Thank you all for your explanations so far. I just tested the same examples but with a type specification for the global variable n. It does help a little bit and brings execution speed down from 75 seconds to about 47 seconds. But it’s still much slower than the version with the function.

Also thank you for the hint to the Performance Tips from the documentation. I’ll make sure to read that thoroughly.

1 Like

Yes, I was trying to keep it simple, in case OP is just starting with Julia and feels overwhelmed with so many concepts stated.

3 Likes

Another way to put it: First, lets remove the compiler magic, that makes your example too simple, such that the function does nothing, and you measured just the Julia startup time.
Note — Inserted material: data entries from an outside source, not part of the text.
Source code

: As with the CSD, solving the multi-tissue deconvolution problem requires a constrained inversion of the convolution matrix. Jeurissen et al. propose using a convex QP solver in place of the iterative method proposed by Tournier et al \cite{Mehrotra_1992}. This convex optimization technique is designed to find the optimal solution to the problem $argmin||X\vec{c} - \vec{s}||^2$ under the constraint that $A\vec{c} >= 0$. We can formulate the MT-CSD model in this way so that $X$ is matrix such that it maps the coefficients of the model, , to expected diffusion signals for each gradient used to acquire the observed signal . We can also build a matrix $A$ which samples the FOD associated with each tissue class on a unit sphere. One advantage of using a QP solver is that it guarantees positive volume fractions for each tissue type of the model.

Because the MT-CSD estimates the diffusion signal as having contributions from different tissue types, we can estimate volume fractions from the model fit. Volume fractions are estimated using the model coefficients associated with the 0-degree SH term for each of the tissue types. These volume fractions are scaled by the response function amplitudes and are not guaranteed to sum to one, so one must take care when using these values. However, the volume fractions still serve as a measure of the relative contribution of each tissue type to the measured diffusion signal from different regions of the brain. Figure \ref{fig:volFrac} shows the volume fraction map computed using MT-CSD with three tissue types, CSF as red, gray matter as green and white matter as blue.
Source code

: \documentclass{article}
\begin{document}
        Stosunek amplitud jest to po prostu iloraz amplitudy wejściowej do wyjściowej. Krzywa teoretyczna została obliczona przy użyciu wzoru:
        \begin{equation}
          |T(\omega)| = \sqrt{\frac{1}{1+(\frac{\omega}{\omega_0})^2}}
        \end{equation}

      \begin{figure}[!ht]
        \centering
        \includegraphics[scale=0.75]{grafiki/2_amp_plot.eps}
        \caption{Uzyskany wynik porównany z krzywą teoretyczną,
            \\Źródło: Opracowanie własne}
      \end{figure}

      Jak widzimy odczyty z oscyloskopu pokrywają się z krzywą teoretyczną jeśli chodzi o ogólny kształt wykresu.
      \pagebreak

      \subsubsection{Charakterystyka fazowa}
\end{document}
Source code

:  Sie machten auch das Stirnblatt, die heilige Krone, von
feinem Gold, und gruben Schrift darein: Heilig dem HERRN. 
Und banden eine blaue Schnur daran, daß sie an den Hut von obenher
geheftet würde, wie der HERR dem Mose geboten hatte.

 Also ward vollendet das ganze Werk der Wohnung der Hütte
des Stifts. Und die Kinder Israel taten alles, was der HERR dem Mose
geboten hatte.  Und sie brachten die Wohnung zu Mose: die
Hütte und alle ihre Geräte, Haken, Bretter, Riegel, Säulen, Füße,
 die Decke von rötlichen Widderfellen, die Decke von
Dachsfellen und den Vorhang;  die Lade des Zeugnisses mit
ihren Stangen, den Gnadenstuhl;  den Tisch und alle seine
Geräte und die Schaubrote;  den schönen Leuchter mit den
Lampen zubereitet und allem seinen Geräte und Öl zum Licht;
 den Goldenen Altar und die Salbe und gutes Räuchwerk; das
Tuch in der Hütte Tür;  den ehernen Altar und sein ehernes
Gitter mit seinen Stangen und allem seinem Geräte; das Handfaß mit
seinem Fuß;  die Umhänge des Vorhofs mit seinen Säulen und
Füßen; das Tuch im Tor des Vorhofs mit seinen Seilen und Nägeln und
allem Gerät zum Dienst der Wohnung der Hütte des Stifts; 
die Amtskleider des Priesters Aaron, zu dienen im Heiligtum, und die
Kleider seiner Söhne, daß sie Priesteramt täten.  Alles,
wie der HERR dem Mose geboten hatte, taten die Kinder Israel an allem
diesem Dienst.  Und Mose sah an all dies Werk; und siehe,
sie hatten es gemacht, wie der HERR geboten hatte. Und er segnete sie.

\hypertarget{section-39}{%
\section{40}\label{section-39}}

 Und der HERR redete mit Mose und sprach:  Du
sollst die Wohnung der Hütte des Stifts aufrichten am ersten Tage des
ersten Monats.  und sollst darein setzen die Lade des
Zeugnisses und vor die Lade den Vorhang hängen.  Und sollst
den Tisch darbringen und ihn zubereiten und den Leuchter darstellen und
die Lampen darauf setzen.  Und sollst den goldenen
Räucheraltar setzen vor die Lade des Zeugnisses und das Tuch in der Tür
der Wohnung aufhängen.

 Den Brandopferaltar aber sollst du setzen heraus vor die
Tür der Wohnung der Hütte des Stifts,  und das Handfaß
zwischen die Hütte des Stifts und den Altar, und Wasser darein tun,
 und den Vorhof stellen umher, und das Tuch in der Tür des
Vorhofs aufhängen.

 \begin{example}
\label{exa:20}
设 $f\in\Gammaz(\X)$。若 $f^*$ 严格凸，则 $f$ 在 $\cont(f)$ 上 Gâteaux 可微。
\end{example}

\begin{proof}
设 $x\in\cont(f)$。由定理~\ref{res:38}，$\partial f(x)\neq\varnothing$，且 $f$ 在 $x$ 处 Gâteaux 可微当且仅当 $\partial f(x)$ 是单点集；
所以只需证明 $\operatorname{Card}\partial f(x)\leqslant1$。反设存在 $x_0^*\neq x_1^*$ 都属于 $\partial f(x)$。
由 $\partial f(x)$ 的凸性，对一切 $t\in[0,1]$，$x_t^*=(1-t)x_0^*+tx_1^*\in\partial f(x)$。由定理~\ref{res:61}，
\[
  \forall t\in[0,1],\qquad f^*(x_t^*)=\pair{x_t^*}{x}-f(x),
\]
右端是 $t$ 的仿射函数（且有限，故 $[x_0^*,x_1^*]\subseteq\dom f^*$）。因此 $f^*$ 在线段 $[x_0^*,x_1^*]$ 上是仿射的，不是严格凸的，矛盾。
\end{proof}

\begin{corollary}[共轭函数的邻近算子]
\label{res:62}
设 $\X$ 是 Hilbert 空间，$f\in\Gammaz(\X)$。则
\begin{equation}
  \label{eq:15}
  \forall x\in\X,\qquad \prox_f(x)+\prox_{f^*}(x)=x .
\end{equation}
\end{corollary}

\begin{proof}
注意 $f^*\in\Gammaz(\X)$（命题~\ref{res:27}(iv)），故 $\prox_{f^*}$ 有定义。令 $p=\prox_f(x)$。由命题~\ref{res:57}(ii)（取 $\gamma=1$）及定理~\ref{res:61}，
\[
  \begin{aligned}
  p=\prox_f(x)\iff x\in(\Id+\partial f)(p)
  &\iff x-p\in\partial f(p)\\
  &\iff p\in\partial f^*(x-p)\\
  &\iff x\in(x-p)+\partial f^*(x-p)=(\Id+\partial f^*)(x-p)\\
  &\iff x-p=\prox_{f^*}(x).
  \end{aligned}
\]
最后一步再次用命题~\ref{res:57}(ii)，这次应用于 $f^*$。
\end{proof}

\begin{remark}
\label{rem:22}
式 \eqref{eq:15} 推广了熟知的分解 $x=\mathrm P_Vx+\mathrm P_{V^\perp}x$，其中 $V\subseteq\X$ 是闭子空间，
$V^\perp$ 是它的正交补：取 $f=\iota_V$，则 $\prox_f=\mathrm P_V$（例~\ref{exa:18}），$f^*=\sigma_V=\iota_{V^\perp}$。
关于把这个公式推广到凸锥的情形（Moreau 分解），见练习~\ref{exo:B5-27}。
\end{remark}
The function below actually does something:

julia> function sum_stuff(n)
           for i in 1:1000
               n += mod(i, n)
           end
           return n
       end
sum_stuff (generic function with 1 method)

julia> using Chairmarks

julia> @b sum_stuff(15)
11.072 μs

The using Chairmarks and @b estimate the time of the execution (you can also use using BenchmarkTools; @btime sum_stuff(15)).

Now, with a global n (not that I still run the code inside a function):

julia> function sum_stuff()
           for i in 1:1000
               global n += mod(i, n)
           end
           return n
       end
sum_stuff (generic function with 2 methods)

julia> n = 15
15

julia> @b sum_stuff()
43.242 μs (1986 allocs: 31.094 KiB)

Slower, and allocates intermediates.

What happened: since n is a global variable, the compiler cannot know that it is an integer during the execution of the function. Thus, every time it does something with n it has to check if the operation is valid, and if the return type is an integer, or something else. Then it has to save space (allocate) space for possible variable types of output values of the operations with n.

Nothing of that is necessary if all happens inside the function, and if n is a input variable of that function. Then, the compiler knows that, during the function execution, n is always an integer (Int64 in this case) and can just perform the operations without further complications, and it can do optimizations in the sequence of operations (like the ones mentioned by Chris Elrod above.

Interpreted languages work more like the first case. Compiled language more like the second case. Julia can run as an interpreted language, if the code has variables for which the type cannot be known (and a particular case of this is when all the code is just in global scope). And it will run as a compiled language if all the variables have known types (specifically, if they can be inferred from the input variables of the function and from the operations the function performs with those variables).

5 Likes